WHAT TO PRODUCE:
Line by line, print the records exactly, and keep images out of the copy.

Plain-text document sources:

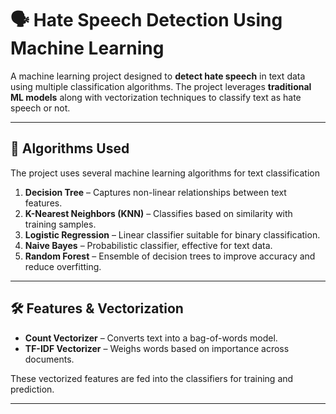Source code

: # 🗣️ Hate Speech Detection Using Machine Learning

A machine learning project designed to **detect hate speech** in text data using multiple classification algorithms. The project leverages **traditional ML models** along with vectorization techniques to classify text as hate speech or not.

---

## 🧠 Algorithms Used

The project uses several machine learning algorithms for text classification

1. **Decision Tree** – Captures non-linear relationships between text features.  
2. **K-Nearest Neighbors (KNN)** – Classifies based on similarity with training samples.  
3. **Logistic Regression** – Linear classifier suitable for binary classification.  
4. **Naive Bayes** – Probabilistic classifier, effective for text data.  
5. **Random Forest** – Ensemble of decision trees to improve accuracy and reduce overfitting.

---

## 🛠️ Features & Vectorization

- **Count Vectorizer** – Converts text into a bag-of-words model.  
- **TF-IDF Vectorizer** – Weighs words based on importance across documents.  

These vectorized features are fed into the classifiers for training and prediction.

---
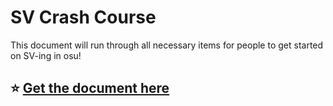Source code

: # SV Crash Course
This document will run through all necessary items for people to get started on SV-ing in osu!

## :star: [Get the document here](builds/11082018.pdf)
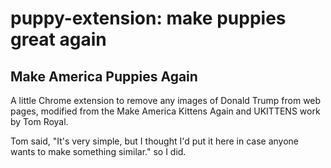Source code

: # puppy-extension: make puppies great again

Make America Puppies Again
--------------------------------------------

A little Chrome extension to remove any images of Donald Trump from web pages, modified from the Make America Kittens Again 
and UKITTENS work by Tom Royal. 

Tom said, "It's very simple, but I thought I'd put it here in case anyone wants to make something similar." so I did. 
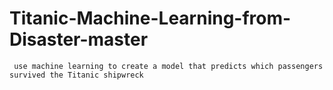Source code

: # Titanic-Machine-Learning-from-Disaster-master

     use machine learning to create a model that predicts which passengers survived the Titanic shipwreck
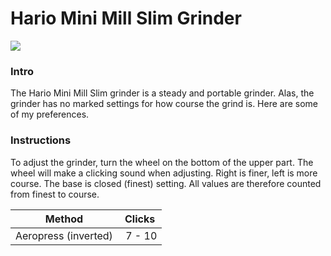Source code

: Hario Mini Mill Slim Grinder
===
![](https://cdn.rawgit.com/andmos/Coffee/master/img/Grinder.svg)

### Intro
The Hario Mini Mill Slim grinder is a steady and portable grinder.
Alas, the grinder has no marked settings for how course the grind is. Here are some of my preferences.

### Instructions

To adjust the grinder, turn the wheel on the bottom of the upper part. The wheel will make a clicking sound when adjusting. Right is finer, left is more course. The base is closed (finest) setting. All values are therefore counted from finest to course. 

| Method | Clicks |
| ---   | ---     |
| Aeropress (inverted) | 7 - 10 |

RESULT OF THE EXERCISE:
Source code

: # 🗣️ Hate Speech Detection Using Machine Learning

A machine learning project designed to **detect hate speech** in text data using multiple classification algorithms. The project leverages **traditional ML models** along with vectorization techniques to classify text as hate speech or not.

---

## 🧠 Algorithms Used

The project uses several machine learning algorithms for text classification

1. **Decision Tree** – Captures non-linear relationships between text features.  
2. **K-Nearest Neighbors (KNN)** – Classifies based on similarity with training samples.  
3. **Logistic Regression** – Linear classifier suitable for binary classification.  
4. **Naive Bayes** – Probabilistic classifier, effective for text data.  
5. **Random Forest** – Ensemble of decision trees to improve accuracy and reduce overfitting.

---

## 🛠️ Features & Vectorization

- **Count Vectorizer** – Converts text into a bag-of-words model.  
- **TF-IDF Vectorizer** – Weighs words based on importance across documents.  

These vectorized features are fed into the classifiers for training and prediction.

---
Source code

: # SV Crash Course
This document will run through all necessary items for people to get started on SV-ing in osu!

## :star: [Get the document here](builds/11082018.pdf)
Source code

: # puppy-extension: make puppies great again

Make America Puppies Again
--------------------------------------------

A little Chrome extension to remove any images of Donald Trump from web pages, modified from the Make America Kittens Again 
and UKITTENS work by Tom Royal. 

Tom said, "It's very simple, but I thought I'd put it here in case anyone wants to make something similar." so I did. 
Source code

: # Titanic-Machine-Learning-from-Disaster-master

     use machine learning to create a model that predicts which passengers survived the Titanic shipwreck
Source code

: Hario Mini Mill Slim Grinder
===
![](https://cdn.rawgit.com/andmos/Coffee/master/img/Grinder.svg)

### Intro
The Hario Mini Mill Slim grinder is a steady and portable grinder.
Alas, the grinder has no marked settings for how course the grind is. Here are some of my preferences.

### Instructions

To adjust the grinder, turn the wheel on the bottom of the upper part. The wheel will make a clicking sound when adjusting. Right is finer, left is more course. The base is closed (finest) setting. All values are therefore counted from finest to course. 

| Method | Clicks |
| ---   | ---     |
| Aeropress (inverted) | 7 - 10 |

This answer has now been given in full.